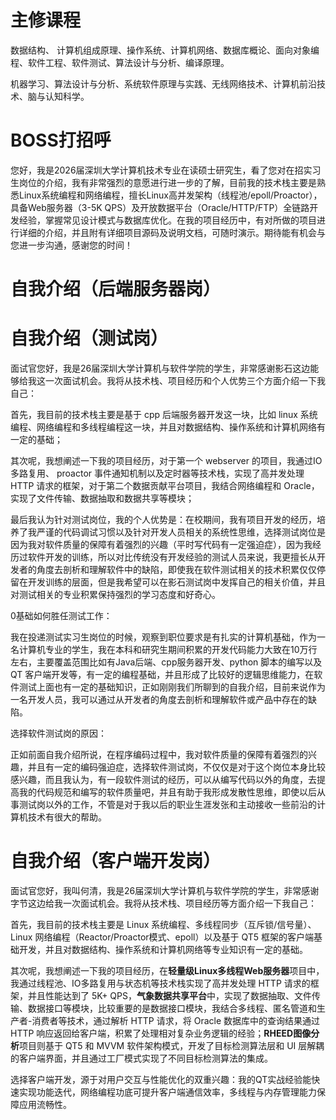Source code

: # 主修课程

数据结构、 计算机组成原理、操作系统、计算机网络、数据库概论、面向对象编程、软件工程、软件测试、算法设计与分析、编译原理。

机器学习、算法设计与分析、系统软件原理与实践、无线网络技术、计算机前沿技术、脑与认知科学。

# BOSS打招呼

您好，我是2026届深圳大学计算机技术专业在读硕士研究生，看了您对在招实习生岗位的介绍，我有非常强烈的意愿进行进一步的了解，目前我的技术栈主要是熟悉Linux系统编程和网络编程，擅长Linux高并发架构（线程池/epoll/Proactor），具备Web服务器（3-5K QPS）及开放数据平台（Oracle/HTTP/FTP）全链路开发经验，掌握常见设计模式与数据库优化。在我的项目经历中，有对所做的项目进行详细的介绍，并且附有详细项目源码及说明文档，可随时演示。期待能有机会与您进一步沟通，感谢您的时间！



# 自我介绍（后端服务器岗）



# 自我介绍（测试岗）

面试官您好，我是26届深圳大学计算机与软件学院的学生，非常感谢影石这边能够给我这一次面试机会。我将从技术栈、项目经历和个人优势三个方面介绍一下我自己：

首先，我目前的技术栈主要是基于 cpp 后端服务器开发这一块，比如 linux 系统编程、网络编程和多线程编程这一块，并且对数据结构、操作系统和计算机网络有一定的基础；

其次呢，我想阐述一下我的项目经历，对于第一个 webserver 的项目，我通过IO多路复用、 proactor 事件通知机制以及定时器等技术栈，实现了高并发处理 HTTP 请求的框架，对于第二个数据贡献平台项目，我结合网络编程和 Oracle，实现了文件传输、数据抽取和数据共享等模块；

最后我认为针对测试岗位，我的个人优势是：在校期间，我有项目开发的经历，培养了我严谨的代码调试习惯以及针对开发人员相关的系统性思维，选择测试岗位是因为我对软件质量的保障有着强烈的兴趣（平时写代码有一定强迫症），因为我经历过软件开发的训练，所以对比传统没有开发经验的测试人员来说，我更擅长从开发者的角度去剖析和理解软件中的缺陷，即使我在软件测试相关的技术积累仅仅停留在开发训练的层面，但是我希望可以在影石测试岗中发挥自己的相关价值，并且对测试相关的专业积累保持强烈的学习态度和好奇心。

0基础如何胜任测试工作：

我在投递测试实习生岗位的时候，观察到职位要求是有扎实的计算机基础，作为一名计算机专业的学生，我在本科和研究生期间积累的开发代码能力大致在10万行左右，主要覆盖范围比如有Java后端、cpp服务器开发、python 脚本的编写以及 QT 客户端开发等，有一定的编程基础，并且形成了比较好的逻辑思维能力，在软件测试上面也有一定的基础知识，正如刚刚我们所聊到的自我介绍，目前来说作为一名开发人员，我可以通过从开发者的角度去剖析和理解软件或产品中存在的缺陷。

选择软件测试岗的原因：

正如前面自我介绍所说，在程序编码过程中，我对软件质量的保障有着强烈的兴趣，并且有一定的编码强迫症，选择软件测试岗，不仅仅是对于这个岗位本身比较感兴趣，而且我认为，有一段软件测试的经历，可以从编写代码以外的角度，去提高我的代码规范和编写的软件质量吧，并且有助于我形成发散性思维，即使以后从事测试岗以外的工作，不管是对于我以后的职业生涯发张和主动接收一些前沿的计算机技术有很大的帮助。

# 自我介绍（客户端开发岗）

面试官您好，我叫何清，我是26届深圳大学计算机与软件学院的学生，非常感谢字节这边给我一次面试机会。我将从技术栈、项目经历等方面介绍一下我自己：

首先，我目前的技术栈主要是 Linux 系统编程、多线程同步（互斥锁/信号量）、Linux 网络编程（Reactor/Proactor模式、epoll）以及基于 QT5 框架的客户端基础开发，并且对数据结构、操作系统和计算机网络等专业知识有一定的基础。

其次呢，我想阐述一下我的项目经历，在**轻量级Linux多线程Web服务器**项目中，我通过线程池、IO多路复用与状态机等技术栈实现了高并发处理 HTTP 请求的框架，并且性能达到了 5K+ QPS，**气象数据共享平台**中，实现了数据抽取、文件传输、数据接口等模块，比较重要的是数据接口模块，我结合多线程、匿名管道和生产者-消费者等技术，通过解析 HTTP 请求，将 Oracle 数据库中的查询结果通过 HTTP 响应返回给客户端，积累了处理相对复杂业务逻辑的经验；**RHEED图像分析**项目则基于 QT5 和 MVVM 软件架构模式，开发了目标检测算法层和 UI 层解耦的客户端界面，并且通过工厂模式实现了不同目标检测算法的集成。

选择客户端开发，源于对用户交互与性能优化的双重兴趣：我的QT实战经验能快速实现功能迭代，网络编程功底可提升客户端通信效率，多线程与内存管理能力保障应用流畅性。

==

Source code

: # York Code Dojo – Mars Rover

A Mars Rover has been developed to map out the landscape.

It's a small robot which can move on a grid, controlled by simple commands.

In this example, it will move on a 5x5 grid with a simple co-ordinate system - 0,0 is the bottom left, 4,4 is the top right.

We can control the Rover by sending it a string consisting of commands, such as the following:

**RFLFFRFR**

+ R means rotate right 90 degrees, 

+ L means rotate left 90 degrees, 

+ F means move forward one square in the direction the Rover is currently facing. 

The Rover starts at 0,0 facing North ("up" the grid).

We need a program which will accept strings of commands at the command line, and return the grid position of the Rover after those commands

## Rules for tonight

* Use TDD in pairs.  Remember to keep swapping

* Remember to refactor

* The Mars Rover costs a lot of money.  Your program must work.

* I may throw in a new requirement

• **Work order**
Which lines in the records contain the word "请求的框架"? Copy each one.

• **Result of the task**
其次呢，我想阐述一下我的项目经历，对于第一个 webserver 的项目，我通过IO多路复用、 proactor 事件通知机制以及定时器等技术栈，实现了高并发处理 HTTP 请求的框架，对于第二个数据贡献平台项目，我结合网络编程和 Oracle，实现了文件传输、数据抽取和数据共享等模块；
其次呢，我想阐述一下我的项目经历，在**轻量级Linux多线程Web服务器**项目中，我通过线程池、IO多路复用与状态机等技术栈实现了高并发处理 HTTP 请求的框架，并且性能达到了 5K+ QPS，**气象数据共享平台**中，实现了数据抽取、文件传输、数据接口等模块，比较重要的是数据接口模块，我结合多线程、匿名管道和生产者-消费者等技术，通过解析 HTTP 请求，将 Oracle 数据库中的查询结果通过 HTTP 响应返回给客户端，积累了处理相对复杂业务逻辑的经验；**RHEED图像分析**项目则基于 QT5 和 MVVM 软件架构模式，开发了目标检测算法层和 UI 层解耦的客户端界面，并且通过工厂模式实现了不同目标检测算法的集成。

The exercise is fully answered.